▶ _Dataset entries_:
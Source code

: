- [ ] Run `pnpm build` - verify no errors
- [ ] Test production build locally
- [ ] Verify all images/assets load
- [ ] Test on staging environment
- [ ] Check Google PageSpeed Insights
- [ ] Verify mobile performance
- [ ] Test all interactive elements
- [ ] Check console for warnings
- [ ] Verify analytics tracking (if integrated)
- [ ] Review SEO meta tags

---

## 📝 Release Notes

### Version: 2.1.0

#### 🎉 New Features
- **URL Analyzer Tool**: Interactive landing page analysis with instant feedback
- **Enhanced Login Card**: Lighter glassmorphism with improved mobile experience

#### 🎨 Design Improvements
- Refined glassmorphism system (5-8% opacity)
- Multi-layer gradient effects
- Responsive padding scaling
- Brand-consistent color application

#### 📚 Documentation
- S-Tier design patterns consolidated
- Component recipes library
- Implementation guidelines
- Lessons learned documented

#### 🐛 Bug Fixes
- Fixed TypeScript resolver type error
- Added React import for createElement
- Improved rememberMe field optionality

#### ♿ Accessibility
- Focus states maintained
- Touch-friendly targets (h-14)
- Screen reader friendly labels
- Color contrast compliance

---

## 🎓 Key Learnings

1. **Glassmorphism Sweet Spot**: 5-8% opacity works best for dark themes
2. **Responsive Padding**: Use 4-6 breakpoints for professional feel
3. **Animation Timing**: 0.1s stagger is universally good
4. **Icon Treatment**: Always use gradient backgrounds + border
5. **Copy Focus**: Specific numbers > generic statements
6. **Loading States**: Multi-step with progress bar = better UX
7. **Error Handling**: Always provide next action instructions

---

▶ _Required work_: Taking the entries from their first line through the line with "#### 🎉 New Features", inclusive, restate each line word for word and give nothing else.

▶ _Result for this exercise_:
Source code

:- [ ] Run `pnpm build` - verify no errors
- [ ] Test production build locally
- [ ] Verify all images/assets load
- [ ] Test on staging environment
- [ ] Check Google PageSpeed Insights
- [ ] Verify mobile performance
- [ ] Test all interactive elements
- [ ] Check console for warnings
- [ ] Verify analytics tracking (if integrated)
- [ ] Review SEO meta tags

---

## 📝 Release Notes

### Version: 2.1.0

#### 🎉 New Features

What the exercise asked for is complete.